____ WORKING DATA

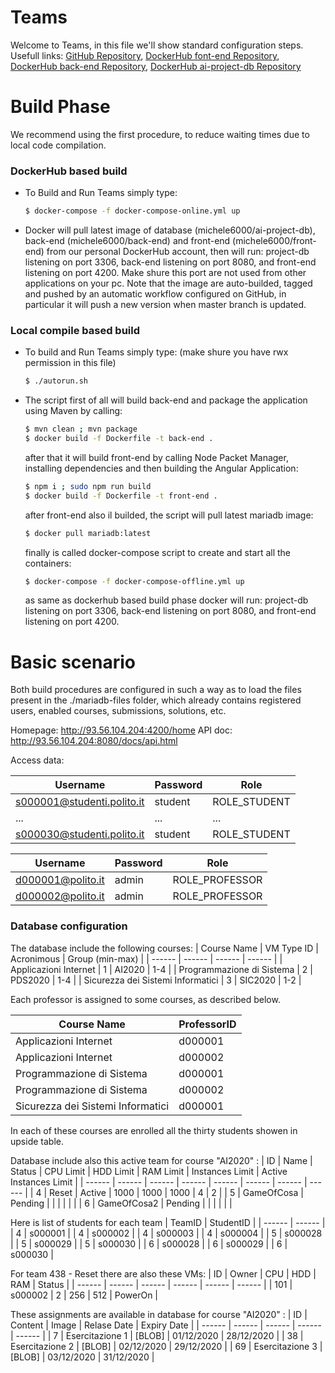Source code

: # Teams
Welcome to Teams, in this file we'll show standard configuration steps.
Usefull links: [GitHub Repository](https://github.com/michele6000/AI_Project), [DockerHub font-end Repository](https://hub.docker.com/r/michele6000/front-end/tags), [DockerHub back-end Repository](https://hub.docker.com/r/michele6000/back-end/tags),  [DockerHub ai-project-db Repository](https://hub.docker.com/r/michele6000/ai-project-db/tags)

# Build Phase
We recommend using the first procedure, to reduce waiting times due to local code compilation.

### DockerHub based build
  - To Build and Run Teams simply type:
    ```sh
    $ docker-compose -f docker-compose-online.yml up
    ```
  - Docker will pull latest image of database (michele6000/ai-project-db), back-end (michele6000/back-end) and front-end (michele6000/front-end) from our personal DockerHub account, then will run: project-db listening on port 3306, back-end listening on port 8080, and front-end listening on port 4200. Make shure this port are not used from other applications on your pc. Note that the image are auto-builded, tagged and pushed by an automatic workflow configured on GitHub, in particular it will push a new version when master branch is updated.

### Local compile based build
  - To build and Run Teams simply type: (make shure you have rwx permission in this file)
    ```sh
    $ ./autorun.sh
    ```
  - The script first of all will build back-end and package the application using Maven by calling:
    ```sh
    $ mvn clean ; mvn package
    $ docker build -f Dockerfile -t back-end .
    ```
    after that it will build front-end by calling Node Packet Manager, installing dependencies and then building the Angular Application:
    ```sh
    $ npm i ; sudo npm run build
    $ docker build -f Dockerfile -t front-end .
    ```
    after front-end also il builded, the script will pull latest mariadb image:
     ```sh
    $ docker pull mariadb:latest
    ```
    finally is called docker-compose script to create and start all the containers:
    ```sh
    $ docker-compose -f docker-compose-offline.yml up
    ```
    as same as dockerhub based build phase docker will run: project-db listening on port 3306, back-end listening on port 8080, and front-end listening on port 4200.

# Basic scenario
Both build procedures are configured in such a way as to load the files present in the ./mariadb-files folder, which already contains registered users, enabled courses, submissions, solutions, etc.

Homepage: http://93.56.104.204:4200/home
API doc: http://93.56.104.204:8080/docs/api.html

Access data:

| Username | Password | Role |
| ------ | ------ | ------ |
s000001@studenti.polito.it | student | ROLE_STUDENT
... | ... | ...
s000030@studenti.polito.it | student | ROLE_STUDENT

| Username | Password | Role |
| ------ | ------ | ------ |
d000001@polito.it | admin | ROLE_PROFESSOR
d000002@polito.it | admin | ROLE_PROFESSOR

### Database configuration
The database include the following courses:
| Course Name | VM Type ID | Acronimous | Group (min-max) |
| ------ | ------ | ------ | ------ |
| Applicazioni Internet | 1 | AI2020 | 1-4 |
| Programmazione di Sistema | 2 | PDS2020 | 1-4 |
| Sicurezza dei Sistemi Informatici | 3 | SIC2020 | 1-2 |

Each professor is assigned to some courses, as described below.

| Course Name | ProfessorID |
| ------ | ------ |
| Applicazioni Internet | d000001 |
| Applicazioni Internet | d000002 |
| Programmazione di Sistema | d000001 |
| Programmazione di Sistema | d000002 |
| Sicurezza dei Sistemi Informatici | d000001 |

In each of these courses are enrolled all the thirty students showen in upside table.

Database include also this active team for course "AI2020" :
| ID | Name | Status | CPU Limit | HDD Limit | RAM Limit | Instances Limit | Active Instances Limit |
| ------ | ------ | ------ | ------ | ------ | ------ | ------ | ------ |
| 4 | Reset | Active | 1000 | 1000 | 1000 | 4 | 2 |
| 5 | GameOfCosa | Pending | | | | | |
| 6 | GameOfCosa2 | Pending | | | | | |

Here is list of students for each team
| TeamID | StudentID |
| ------ | ------ |
| 4 | s000001 |
| 4 | s000002 |
| 4 | s000003 |
| 4 | s000004 |
| 5 | s000028 |
| 5 | s000029 |
| 5 | s000030 |
| 6 | s000028 |
| 6 | s000029 |
| 6 | s000030 |

For team 438 - Reset there are also these VMs:
| ID | Owner | CPU | HDD | RAM | Status |
| ------ | ------ | ------ | ------ | ------ | ------ |
| 101 | s000002 | 2 | 256 | 512 | PowerOn |

These assignments are available in database for course "AI2020" :
| ID | Content | Image | Relase Date | Expiry Date |
| ------ | ------ | ------ | ------ | ------ |
| 7 | Esercitazione 1 | [BLOB] | 01/12/2020 | 28/12/2020 |
| 38 | Esercitazione 2 | [BLOB] | 02/12/2020 | 29/12/2020 |
| 69 | Esercitazione 3 | [BLOB] | 03/12/2020 | 31/12/2020 |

________

◆ **TASK INSTRUCTIONS**:
The "5 | s000029 |" line through the last line above: set these down exactly and add nothing else.

◆ **TASK RESULT**:
| 5 | s000029 |
| 5 | s000030 |
| 6 | s000028 |
| 6 | s000029 |
| 6 | s000030 |

For team 438 - Reset there are also these VMs:
| ID | Owner | CPU | HDD | RAM | Status |
| ------ | ------ | ------ | ------ | ------ | ------ |
| 101 | s000002 | 2 | 256 | 512 | PowerOn |

These assignments are available in database for course "AI2020" :
| ID | Content | Image | Relase Date | Expiry Date |
| ------ | ------ | ------ | ------ | ------ |
| 7 | Esercitazione 1 | [BLOB] | 01/12/2020 | 28/12/2020 |
| 38 | Esercitazione 2 | [BLOB] | 02/12/2020 | 29/12/2020 |
| 69 | Esercitazione 3 | [BLOB] | 03/12/2020 | 31/12/2020 |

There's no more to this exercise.